*** Material for the task ***
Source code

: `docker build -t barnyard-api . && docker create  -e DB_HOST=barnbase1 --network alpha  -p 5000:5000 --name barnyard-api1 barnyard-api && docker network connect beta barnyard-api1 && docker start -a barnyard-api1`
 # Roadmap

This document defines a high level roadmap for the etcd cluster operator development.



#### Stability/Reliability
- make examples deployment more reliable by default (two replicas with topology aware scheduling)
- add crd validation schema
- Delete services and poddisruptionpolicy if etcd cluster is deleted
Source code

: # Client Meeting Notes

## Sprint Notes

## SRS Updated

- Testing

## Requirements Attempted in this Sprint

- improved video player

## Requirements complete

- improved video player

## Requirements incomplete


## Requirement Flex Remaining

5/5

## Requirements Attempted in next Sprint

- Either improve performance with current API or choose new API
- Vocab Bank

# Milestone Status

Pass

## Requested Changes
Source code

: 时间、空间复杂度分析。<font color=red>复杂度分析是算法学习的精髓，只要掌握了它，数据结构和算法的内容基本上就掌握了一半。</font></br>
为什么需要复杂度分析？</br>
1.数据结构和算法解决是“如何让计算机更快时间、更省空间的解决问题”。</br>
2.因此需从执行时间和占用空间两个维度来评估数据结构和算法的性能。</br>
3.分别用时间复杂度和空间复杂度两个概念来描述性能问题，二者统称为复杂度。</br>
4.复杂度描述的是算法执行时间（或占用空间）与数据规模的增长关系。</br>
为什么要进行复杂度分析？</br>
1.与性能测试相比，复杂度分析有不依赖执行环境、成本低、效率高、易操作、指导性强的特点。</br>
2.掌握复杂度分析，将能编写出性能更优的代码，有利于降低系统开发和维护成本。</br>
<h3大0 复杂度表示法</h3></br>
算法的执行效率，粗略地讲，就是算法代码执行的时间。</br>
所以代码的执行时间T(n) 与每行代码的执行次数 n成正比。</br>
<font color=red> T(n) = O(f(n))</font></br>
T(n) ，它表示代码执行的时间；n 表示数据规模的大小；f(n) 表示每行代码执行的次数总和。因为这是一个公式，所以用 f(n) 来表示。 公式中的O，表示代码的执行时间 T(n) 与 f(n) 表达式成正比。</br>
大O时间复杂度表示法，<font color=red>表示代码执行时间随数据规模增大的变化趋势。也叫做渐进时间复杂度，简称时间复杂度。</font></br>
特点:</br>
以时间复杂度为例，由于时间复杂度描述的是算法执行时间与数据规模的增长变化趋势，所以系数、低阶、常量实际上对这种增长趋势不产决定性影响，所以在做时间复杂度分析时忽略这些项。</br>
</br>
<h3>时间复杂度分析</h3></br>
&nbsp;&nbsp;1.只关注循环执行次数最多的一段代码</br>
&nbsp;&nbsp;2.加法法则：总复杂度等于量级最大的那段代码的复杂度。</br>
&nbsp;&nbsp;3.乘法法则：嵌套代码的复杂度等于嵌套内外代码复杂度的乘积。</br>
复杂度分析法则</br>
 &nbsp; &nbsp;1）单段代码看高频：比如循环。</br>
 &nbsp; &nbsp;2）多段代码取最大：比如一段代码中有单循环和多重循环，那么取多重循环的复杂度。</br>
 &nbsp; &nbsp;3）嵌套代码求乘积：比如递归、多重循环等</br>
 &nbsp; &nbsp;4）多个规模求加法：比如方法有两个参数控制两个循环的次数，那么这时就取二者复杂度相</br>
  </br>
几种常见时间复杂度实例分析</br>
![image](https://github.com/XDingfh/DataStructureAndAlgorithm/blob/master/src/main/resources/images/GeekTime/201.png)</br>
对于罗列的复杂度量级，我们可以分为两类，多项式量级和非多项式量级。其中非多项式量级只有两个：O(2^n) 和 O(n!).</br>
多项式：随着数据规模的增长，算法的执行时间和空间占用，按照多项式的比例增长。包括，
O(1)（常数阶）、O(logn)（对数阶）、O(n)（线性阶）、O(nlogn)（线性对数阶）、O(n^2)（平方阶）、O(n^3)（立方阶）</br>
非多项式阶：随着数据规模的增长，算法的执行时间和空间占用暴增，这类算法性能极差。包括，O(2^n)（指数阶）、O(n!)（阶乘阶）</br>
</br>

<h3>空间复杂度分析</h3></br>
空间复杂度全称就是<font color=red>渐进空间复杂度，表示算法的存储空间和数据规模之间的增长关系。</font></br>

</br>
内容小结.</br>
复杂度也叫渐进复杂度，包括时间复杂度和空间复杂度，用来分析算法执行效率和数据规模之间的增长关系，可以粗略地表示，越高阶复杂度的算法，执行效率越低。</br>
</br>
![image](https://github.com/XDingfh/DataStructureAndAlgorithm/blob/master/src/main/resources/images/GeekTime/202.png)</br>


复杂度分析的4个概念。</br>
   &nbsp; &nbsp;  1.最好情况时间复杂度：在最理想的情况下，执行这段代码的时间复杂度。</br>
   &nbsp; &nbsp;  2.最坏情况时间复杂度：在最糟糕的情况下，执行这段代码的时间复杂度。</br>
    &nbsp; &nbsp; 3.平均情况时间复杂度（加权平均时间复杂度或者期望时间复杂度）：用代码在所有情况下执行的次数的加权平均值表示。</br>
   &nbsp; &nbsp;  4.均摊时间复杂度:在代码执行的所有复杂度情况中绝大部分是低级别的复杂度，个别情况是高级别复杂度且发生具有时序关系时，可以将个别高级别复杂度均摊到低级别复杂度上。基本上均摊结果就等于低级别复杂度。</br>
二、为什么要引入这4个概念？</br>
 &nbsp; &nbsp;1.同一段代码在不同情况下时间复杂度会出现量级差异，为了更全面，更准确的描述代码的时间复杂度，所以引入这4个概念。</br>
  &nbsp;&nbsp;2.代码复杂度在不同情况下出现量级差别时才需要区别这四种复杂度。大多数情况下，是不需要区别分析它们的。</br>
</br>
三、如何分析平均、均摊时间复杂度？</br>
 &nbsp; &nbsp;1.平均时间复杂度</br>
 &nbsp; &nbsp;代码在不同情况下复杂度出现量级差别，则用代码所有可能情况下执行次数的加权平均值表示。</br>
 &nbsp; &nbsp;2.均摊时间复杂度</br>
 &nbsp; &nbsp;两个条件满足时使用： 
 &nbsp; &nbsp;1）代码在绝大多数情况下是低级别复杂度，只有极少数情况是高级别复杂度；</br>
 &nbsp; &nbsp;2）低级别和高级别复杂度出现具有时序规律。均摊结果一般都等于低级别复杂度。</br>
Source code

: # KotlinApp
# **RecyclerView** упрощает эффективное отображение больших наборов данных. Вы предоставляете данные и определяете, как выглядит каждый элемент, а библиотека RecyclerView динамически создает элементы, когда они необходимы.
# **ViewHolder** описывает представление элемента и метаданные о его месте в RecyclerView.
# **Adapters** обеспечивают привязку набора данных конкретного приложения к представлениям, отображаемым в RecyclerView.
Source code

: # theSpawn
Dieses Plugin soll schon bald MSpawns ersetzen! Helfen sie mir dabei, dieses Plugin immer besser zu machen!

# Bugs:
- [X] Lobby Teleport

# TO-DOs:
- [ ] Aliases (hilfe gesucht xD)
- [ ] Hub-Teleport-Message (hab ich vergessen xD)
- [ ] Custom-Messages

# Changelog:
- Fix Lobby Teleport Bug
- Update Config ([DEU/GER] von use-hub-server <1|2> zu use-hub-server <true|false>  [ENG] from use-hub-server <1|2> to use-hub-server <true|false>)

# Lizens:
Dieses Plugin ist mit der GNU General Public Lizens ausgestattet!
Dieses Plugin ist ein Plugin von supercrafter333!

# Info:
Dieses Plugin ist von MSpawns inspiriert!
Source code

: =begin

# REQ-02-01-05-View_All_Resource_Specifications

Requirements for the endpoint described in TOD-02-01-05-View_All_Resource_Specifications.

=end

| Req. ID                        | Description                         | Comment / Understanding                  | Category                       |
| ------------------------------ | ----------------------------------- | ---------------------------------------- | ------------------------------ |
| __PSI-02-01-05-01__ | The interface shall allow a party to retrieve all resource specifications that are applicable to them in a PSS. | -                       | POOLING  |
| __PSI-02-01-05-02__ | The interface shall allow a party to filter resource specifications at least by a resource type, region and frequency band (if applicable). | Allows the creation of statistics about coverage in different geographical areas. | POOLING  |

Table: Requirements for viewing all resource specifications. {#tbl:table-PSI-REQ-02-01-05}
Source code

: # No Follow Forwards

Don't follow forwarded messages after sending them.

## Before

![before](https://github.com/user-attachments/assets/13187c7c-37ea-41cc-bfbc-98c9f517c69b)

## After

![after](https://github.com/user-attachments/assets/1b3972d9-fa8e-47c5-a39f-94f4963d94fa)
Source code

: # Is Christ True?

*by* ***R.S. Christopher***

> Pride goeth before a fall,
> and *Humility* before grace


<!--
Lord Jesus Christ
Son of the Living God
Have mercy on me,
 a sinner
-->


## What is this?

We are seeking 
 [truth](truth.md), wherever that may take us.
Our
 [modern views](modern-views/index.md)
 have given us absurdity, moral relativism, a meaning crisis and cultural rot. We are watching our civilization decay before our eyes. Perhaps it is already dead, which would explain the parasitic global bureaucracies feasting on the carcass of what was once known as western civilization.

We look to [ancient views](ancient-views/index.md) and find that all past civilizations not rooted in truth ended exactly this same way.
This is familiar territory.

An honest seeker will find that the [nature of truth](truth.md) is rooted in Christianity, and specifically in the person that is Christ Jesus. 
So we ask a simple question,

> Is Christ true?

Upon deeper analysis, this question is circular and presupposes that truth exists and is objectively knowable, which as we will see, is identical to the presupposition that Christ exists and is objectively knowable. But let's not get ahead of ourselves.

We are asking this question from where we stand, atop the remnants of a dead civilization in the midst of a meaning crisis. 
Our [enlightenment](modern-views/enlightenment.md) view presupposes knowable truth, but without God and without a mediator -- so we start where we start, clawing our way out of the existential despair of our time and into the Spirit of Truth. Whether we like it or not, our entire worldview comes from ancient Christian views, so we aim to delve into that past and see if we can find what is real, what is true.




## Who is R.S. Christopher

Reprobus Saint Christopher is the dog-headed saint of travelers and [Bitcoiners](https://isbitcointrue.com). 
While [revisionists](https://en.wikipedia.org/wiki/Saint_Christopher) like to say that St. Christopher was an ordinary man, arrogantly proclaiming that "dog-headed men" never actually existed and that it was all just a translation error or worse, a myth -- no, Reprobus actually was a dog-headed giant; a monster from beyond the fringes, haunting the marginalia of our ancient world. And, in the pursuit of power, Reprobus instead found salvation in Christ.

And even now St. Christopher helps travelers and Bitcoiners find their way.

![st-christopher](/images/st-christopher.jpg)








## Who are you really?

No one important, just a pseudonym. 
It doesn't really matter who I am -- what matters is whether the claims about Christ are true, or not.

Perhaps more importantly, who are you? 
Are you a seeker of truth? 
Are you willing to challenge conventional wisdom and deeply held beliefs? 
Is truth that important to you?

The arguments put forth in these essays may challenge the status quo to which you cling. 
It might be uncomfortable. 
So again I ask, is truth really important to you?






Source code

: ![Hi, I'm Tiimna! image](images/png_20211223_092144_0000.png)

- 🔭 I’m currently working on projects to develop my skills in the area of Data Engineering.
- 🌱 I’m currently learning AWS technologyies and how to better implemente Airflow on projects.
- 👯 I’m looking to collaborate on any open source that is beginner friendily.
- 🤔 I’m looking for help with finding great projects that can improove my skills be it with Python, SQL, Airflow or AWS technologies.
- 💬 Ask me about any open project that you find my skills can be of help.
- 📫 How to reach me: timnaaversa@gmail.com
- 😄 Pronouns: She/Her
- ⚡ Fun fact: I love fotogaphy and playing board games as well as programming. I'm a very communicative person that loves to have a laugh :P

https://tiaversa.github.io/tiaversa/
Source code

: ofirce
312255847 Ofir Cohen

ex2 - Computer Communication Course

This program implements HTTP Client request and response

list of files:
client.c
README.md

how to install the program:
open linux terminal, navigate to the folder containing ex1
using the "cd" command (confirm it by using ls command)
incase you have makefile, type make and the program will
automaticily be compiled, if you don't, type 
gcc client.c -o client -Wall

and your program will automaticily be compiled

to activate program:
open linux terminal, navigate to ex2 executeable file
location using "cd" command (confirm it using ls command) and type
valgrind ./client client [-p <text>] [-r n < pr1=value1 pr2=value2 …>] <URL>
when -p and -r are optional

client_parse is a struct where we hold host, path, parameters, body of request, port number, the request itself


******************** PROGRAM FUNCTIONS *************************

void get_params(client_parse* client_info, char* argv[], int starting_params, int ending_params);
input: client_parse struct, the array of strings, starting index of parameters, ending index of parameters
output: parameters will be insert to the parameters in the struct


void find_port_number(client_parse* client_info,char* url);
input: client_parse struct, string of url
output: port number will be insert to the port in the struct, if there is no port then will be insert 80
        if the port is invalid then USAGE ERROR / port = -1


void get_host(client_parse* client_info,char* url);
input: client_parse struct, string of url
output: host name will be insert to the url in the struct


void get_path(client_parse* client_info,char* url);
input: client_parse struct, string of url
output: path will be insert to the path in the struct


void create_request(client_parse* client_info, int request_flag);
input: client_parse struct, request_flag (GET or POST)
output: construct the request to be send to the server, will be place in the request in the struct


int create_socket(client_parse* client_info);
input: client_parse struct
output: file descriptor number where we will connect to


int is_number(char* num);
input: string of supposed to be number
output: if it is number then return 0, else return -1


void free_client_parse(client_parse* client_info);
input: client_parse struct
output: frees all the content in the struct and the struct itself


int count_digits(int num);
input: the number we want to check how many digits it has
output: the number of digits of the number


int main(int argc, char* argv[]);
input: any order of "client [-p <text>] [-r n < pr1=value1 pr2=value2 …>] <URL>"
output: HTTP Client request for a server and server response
*** End of Material for the task ***
» **Goal of the exercise**
Give back precisely the lines above that start at the line containing "No Follow Forwards" and end at the line containing "## Who is R.S. Christopher", inclusive. No other lines belong in the output.

» **Response to this exercise**
: # No Follow Forwards

Don't follow forwarded messages after sending them.

## Before

![before](https://github.com/user-attachments/assets/13187c7c-37ea-41cc-bfbc-98c9f517c69b)

## After

![after](https://github.com/user-attachments/assets/1b3972d9-fa8e-47c5-a39f-94f4963d94fa)
Source code

: # Is Christ True?

*by* ***R.S. Christopher***

> Pride goeth before a fall,
> and *Humility* before grace


<!--
Lord Jesus Christ
Son of the Living God
Have mercy on me,
 a sinner
-->


## What is this?

We are seeking 
 [truth](truth.md), wherever that may take us.
Our
 [modern views](modern-views/index.md)
 have given us absurdity, moral relativism, a meaning crisis and cultural rot. We are watching our civilization decay before our eyes. Perhaps it is already dead, which would explain the parasitic global bureaucracies feasting on the carcass of what was once known as western civilization.

We look to [ancient views](ancient-views/index.md) and find that all past civilizations not rooted in truth ended exactly this same way.
This is familiar territory.

An honest seeker will find that the [nature of truth](truth.md) is rooted in Christianity, and specifically in the person that is Christ Jesus. 
So we ask a simple question,

> Is Christ true?

Upon deeper analysis, this question is circular and presupposes that truth exists and is objectively knowable, which as we will see, is identical to the presupposition that Christ exists and is objectively knowable. But let's not get ahead of ourselves.

We are asking this question from where we stand, atop the remnants of a dead civilization in the midst of a meaning crisis. 
Our [enlightenment](modern-views/enlightenment.md) view presupposes knowable truth, but without God and without a mediator -- so we start where we start, clawing our way out of the existential despair of our time and into the Spirit of Truth. Whether we like it or not, our entire worldview comes from ancient Christian views, so we aim to delve into that past and see if we can find what is real, what is true.




## Who is R.S. Christopher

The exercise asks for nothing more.